Ya, tak bisa disangkal gelar akademik memang mempengaruhi strata seorang, maka banyak orang tua, memastikan anak-anaknya kuliah, sampai ke S3 sekalipun, agar strata sosialnya bisa mentok ke atas. Meraih kekuasaan (Glory) dan menjalankan kekuasaan itu dengan suci (Gospel). Saya tidak menyebut Gold, dalam rangkaian tulisan ini, sebab hanya orang tua tertentu yang bisa membiayai anaknya mencapai kasta Glory-Gospel.

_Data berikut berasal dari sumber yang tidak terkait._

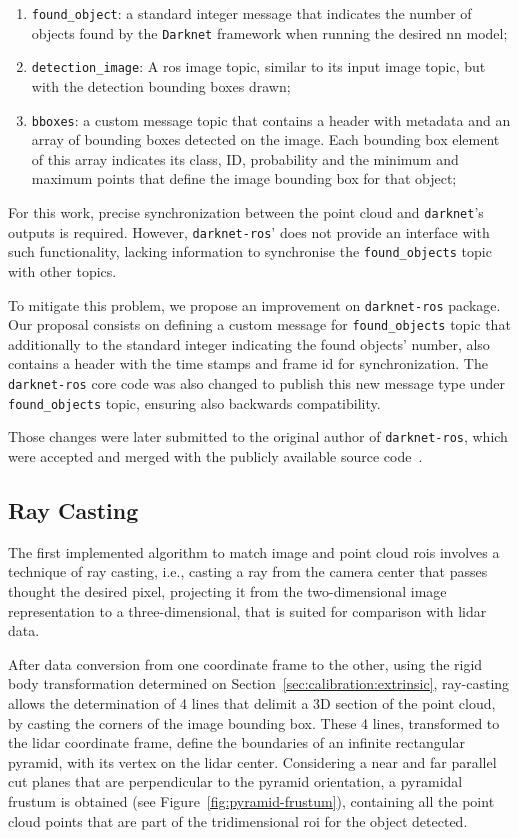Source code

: \begin{enumerate}
	\item \texttt{found\_object}: a standard integer message that indicates the number of objects found by the \texttt{Darknet} framework when running the desired \ac{nn} model;
	\item \texttt{detection\_image}: A \ac{ros} image topic, similar to its input image topic, but with the detection bounding boxes drawn;
	\item \texttt{bboxes}: a custom message topic that contains a header with metadata and an array of bounding boxes detected on the image. Each bounding box element of this array indicates its class, ID, probability and the minimum and maximum points that define the image bounding box for that object;
\end{enumerate}

For this work, precise synchronization between the point cloud and \texttt{darknet}'s outputs is required. However, \texttt{darknet-ros}' does not provide an interface with such functionality, lacking information to synchronise the \texttt{found\_objects} topic with other topics.

To mitigate this problem, we propose an improvement on \texttt{darknet-ros} package. Our proposal consists on defining a custom message for \texttt{found\_objects} topic that additionally to the standard integer indicating the found objects' number, also contains a header with the time stamps and frame id for synchronization. The \texttt{darknet-ros} core code was also changed to publish this new message type under \texttt{found\_objects} topic, ensuring also backwards compatibility.

Those changes were later submitted to the original author of \texttt{darknet-ros}, which were accepted and merged with the publicly available source code~\cite{MarkoBjelonic}.


\subsection{Ray Casting}
\label{subsec:object-detection:ray-casting}
The first implemented algorithm to match image and point cloud \acp{roi} involves a technique of ray casting, i.e., casting a ray from the camera center that passes thought the desired pixel, projecting it from the two-dimensional image representation to a three-dimensional, that is suited for comparison with \ac{lidar} data.

After data conversion from one coordinate frame to the other, using the rigid body transformation determined on Section~\ref{sec:calibration:extrinsic}, ray-casting allows the determination of 4 lines that delimit a 3D section of the point cloud, by casting the corners of the image bounding box. These 4 lines, transformed to the \ac{lidar} coordinate frame, define the boundaries of an infinite rectangular pyramid, with its vertex on the \ac{lidar} center. Considering a near and far parallel cut planes that are perpendicular to the pyramid orientation, a pyramidal frustum is obtained (see Figure~\ref{fig:pyramid-frustum}), containing all the point cloud points that are part of the tridimensional \ac{roi} for the object detected.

Ruang inilah, yang bagi institusi pendidikan tinggi seksi. Apalagi, negara sudah merubah sejumlah PTN dengan status PTN-BH (Perguruan Tinggi Negeri Berbadan Hukum). Mirip dengan BUMN, PTN negeri memiliki otonomi penuh dalam mengelola keuangan dan sumber daya.
Parah, Kapitalisasi pendidikan benar-benar terjadi saat ini, tidak ada lagi kehormatan akademis, apalagi kebebasan akademis, semua digerus arus besar mengeruk uang sebesar-besarnya untuk kekayaan sebuah PTN Negeri, ucap Kris Budiman, antropolog Yogyakarta yang sempat mampir ke rumah, sepekan lalu.
Kebiasaan Perguruan Tinggi (PT) memberi Doktor Honorous Cousa (HC), gelar akademik instan yang diberikan PT, kepada tokoh, menjadi pintu awal PT itu berselingkuh dengan petinggi, pemodal dan para politisi(kita sebut pemilik kepentingan). Jika penghargaan itu diikuti dengan pengabdian di PT selama satu semester atau satu tahun, masih wajarlah. Tapi yang terjadi diumbar, lebih dalam konteks transaksional antara PT dengan pemilik kepentingan.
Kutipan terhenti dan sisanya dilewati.